# Data Project 1 - Ryan Wood

In [None]:
# import statements, don't know if I'll need all of them

import os
import csv
import json
import numpy
import datetime
import pandas as pd
import urllib.request
import pprint

import pymongo
from sqlalchemy import create_engine
import matplotlib.pyplot as plt

In [None]:
host_name = "localhost"
host_ip = "127.0.0.1"
port = "3306"
user_id = "root2"
pwd = "123456789"

src_dbname = "dp1updated"
dst_dbname = "dp1mongoupdates"

### Define Functions for Getting Data From and Setting Data Into Databases

In [None]:
def get_dataframe(user_id, pwd, host_name, db_name, sql_query):
    conn_str = f"mysql+pymysql://{user_id}:{pwd}@{host_name}/{db_name}"
    sqlEngine = create_engine(conn_str, pool_recycle=3600)
    connection = sqlEngine.connect()
    dframe = pd.read_sql(sql_query, connection);
    connection.close()
    
    return dframe


def set_dataframe(user_id, pwd, host_name, db_name, df, table_name, pk_column, db_operation):
    conn_str = f"mysql+pymysql://{user_id}:{pwd}@{host_name}/{db_name}"
    sqlEngine = create_engine(conn_str, pool_recycle=3600)
    connection = sqlEngine.connect()
    
    if db_operation == "insert":
        df.to_sql(table_name, con=connection, index=False, if_exists='replace')
        sqlEngine.execute(f"ALTER TABLE {table_name} ADD PRIMARY KEY ({pk_column});")
            
    elif db_operation == "update":
        df.to_sql(table_name, con=connection, index=False, if_exists='append')
    
    connection.close()

In [None]:
try:
    conn_str = f"mysql+pymysql://{user_id}:{pwd}@{host_name}"
    sqlEngine = create_engine(conn_str, pool_recycle=3600)

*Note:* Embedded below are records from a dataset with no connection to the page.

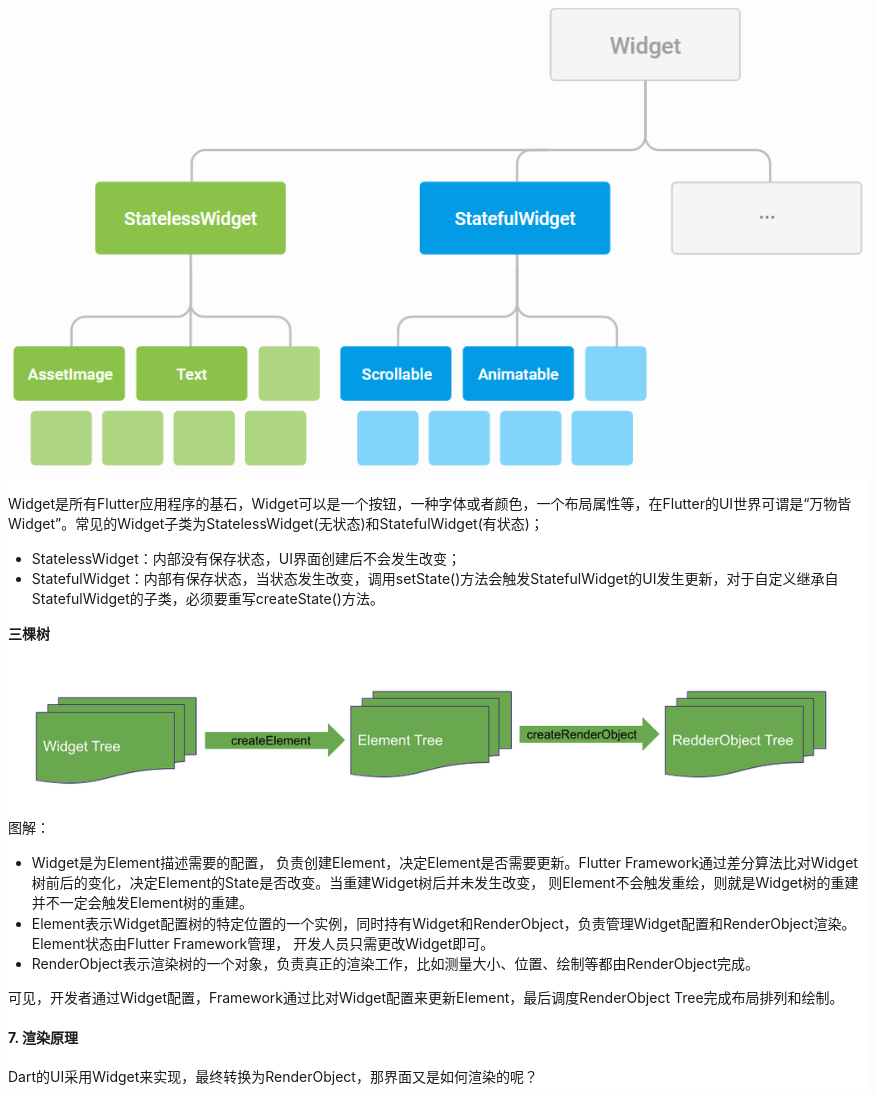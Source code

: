 ![](/img/flutter-arch/16_widget_arch.png)

Widget是所有Flutter应用程序的基石，Widget可以是一个按钮，一种字体或者颜色，一个布局属性等，在Flutter的UI世界可谓是“万物皆Widget”。常见的Widget子类为StatelessWidget(无状态)和StatefulWidget(有状态)；
- StatelessWidget：内部没有保存状态，UI界面创建后不会发生改变；
- StatefulWidget：内部有保存状态，当状态发生改变，调用setState()方法会触发StatefulWidget的UI发生更新，对于自定义继承自StatefulWidget的子类，必须要重写createState()方法。

**三棵树**

![](/img/flutter-arch/17_three_tree.png)

图解：
- Widget是为Element描述需要的配置， 负责创建Element，决定Element是否需要更新。Flutter Framework通过差分算法比对Widget树前后的变化，决定Element的State是否改变。当重建Widget树后并未发生改变， 则Element不会触发重绘，则就是Widget树的重建并不一定会触发Element树的重建。
- Element表示Widget配置树的特定位置的一个实例，同时持有Widget和RenderObject，负责管理Widget配置和RenderObject渲染。Element状态由Flutter Framework管理， 开发人员只需更改Widget即可。
- RenderObject表示渲染树的一个对象，负责真正的渲染工作，比如测量大小、位置、绘制等都由RenderObject完成。

可见，开发者通过Widget配置，Framework通过比对Widget配置来更新Element，最后调度RenderObject Tree完成布局排列和绘制。

#### 7. 渲染原理
Dart的UI采用Widget来实现，最终转换为RenderObject，那界面又是如何渲染的呢？
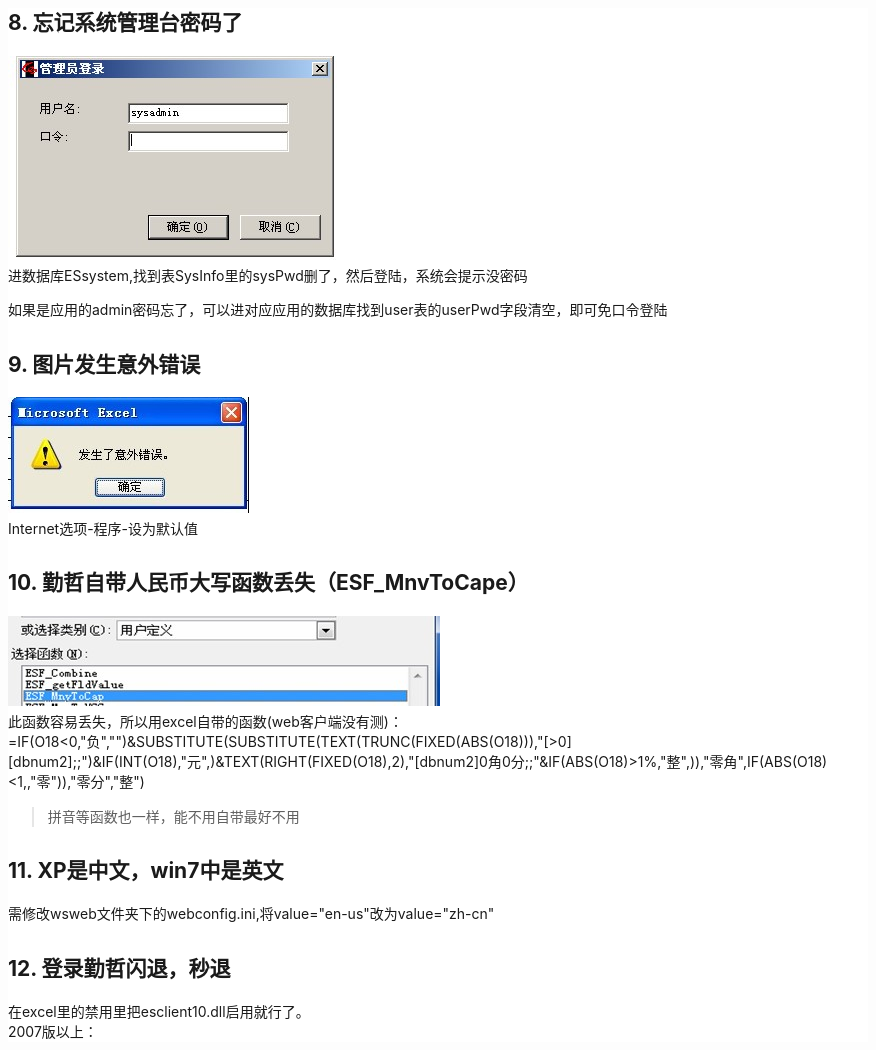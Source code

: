 ## 8. 忘记系统管理台密码了
![](../images/1.3.7.jpg)  
进数据库ESsystem,找到表SysInfo里的sysPwd删了，然后登陆，系统会提示没密码

如果是应用的admin密码忘了，可以进对应应用的数据库找到user表的userPwd字段清空，即可免口令登陆

## 9. 图片发生意外错误
![](../images/1.3.8.jpg)  
Internet选项-程序-设为默认值

## 10. 勤哲自带人民币大写函数丢失（ESF_MnvToCape）
![](../images/1.3.9.jpg)  
此函数容易丢失，所以用excel自带的函数(web客户端没有测)：
	=IF(O18<0,"负","")&SUBSTITUTE(SUBSTITUTE(TEXT(TRUNC(FIXED(ABS(O18))),"[>0][dbnum2];;")&IF(INT(O18),"元",)&TEXT(RIGHT(FIXED(O18),2),"[dbnum2]0角0分;;"&IF(ABS(O18)>1%,"整",)),"零角",IF(ABS(O18)<1,,"零")),"零分","整")
> 拼音等函数也一样，能不用自带最好不用

## 11. XP是中文，win7中是英文
需修改wsweb文件夹下的webconfig.ini,将value="en-us"改为value="zh-cn"

## 12. 登录勤哲闪退，秒退
在excel里的禁用里把esclient10.dll启用就行了。  
2007版以上：  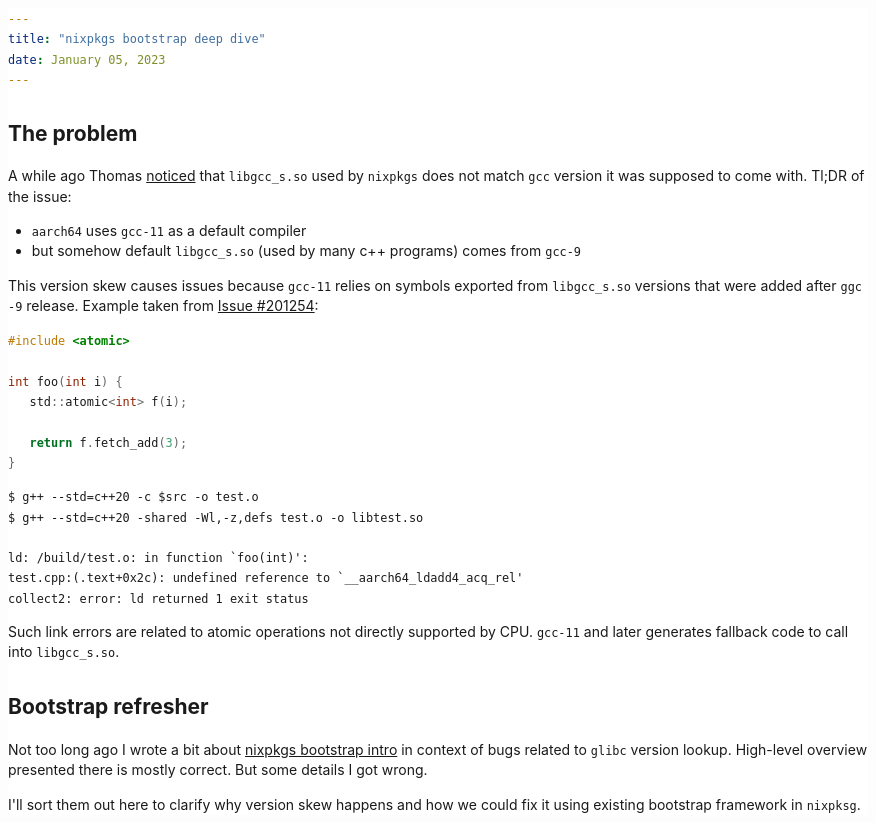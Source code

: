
 ```yaml
---
title: "nixpkgs bootstrap deep dive"
date: January 05, 2023
---
```


## The problem

A while ago Thomas
[noticed](https://github.com/NixOS/nixpkgs/issues/208412) that
`libgcc_s.so` used by `nixpkgs` does not match `gcc` version it was
supposed to come with. Tl;DR  of the issue:

- `aarch64` uses `gcc-11` as a default compiler
- but somehow default `libgcc_s.so` (used by many c++ programs) comes
  from `gcc-9`

This version skew causes issues because `gcc-11` relies on symbols
exported from `libgcc_s.so` versions that were added after `ggc-9`
release. Example taken from [Issue #201254](https://github.com/NixOS/nixpkgs/issues/201254):

```c
#include <atomic>

int foo(int i) {
   std::atomic<int> f(i);

   return f.fetch_add(3);
}
```

```
$ g++ --std=c++20 -c $src -o test.o
$ g++ --std=c++20 -shared -Wl,-z,defs test.o -o libtest.so 

ld: /build/test.o: in function `foo(int)':
test.cpp:(.text+0x2c): undefined reference to `__aarch64_ldadd4_acq_rel'
collect2: error: ld returned 1 exit status
```

Such link errors are related to atomic operations not directly supported
by CPU. `gcc-11` and later generates fallback code to call into
`libgcc_s.so`.

## Bootstrap refresher

Not too long ago I wrote a bit about
[nixpkgs bootstrap intro](/posts/240-nixpkgs-bootstrap-intro.html)
in context of bugs related to `glibc` version lookup. High-level
overview presented there is mostly correct. But some details I got
wrong.

I'll sort them out here to clarify why version skew happens and how
we could fix it using existing bootstrap framework in `nixpksg`.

    sqlEngine.execute(f"DROP DATABASE IF EXISTS `{src_dbname}`;")
    sqlEngine.execute(f"CREATE DATABASE `{src_dbname}`;")
    sqlEngine.execute(f"USE {src_dbname};")
except:
    print("There was an error creating a sql engine from the information provided in the program")

### CSV to SQL conversion

In [None]:
try:
    data_dir = os.path.join(os.getcwd(), 'data')
    data_file = os.path.join(data_dir, 'superbowl.csv')
    # df = pd.read_csv(data_file, header=0, index_col=0)
    df = pd.read_csv(data_file)
    total_rows = len(df.axes[0]) #===> Axes of 0 is for a row
    total_cols = len(df.axes[1]) #===> Axes of 1 is for a column
    print("Number of Rows: " + str(total_rows))
    print("Number of Columns: " + str(total_cols))
    df.head()
except:
    print("The file could not be read in correctly.")
    print("Make sure the data file is in the correct directory so it can be inserted properly.")

In [None]:
# Add Super Bowl 55
new_row = pd.DataFrame({'Date':'Feb 7 2021', 'SB':'LV (55)', 'Winner':'Tampa Bay Buccaneers', 'Winner Pts':'31',
                        'Loser':'Kansas City Chiefs', 'Loser Pts':'9', 'MVP':'Tom Brady',
                        'Stadium':'Raymond James Stadium', 'City':'Tampa', 'State':'Florida'}, index = [0])
df = pd.concat([new_row, df]).reset_index(drop = True)
df.head(5)

In [None]:
# Add Super Bowl 56
new_row2 = pd.DataFrame({'Date':'Feb 13 2022', 'SB':'LVI (56)', 'Winner':'Los Angeles Rams', 'Winner Pts':'23', 
                          'Loser':'Cincinnati Bengals', 'Loser Pts':'20','MVP':'Cooper Kupp', 'Stadium':'SoFi Stadium', 
                            'City':'Inglewood', 'State':'California'}, index = [0])
df = pd.concat([new_row2, df]).reset_index(drop = True)

df.head(5)

In [None]:
# drop useless column
df.drop('State', axis=1, inplace=True)
df.head(5)

In [None]:
start_val = 1
df.insert(loc=0, column = 'surr_key', value = range(start_val, len(df) + start_val))
df.head(5)

In [None]:
set_dataframe(user_id, pwd, host_name, "dp1updated", df, "superbowls", "surr_key", "insert")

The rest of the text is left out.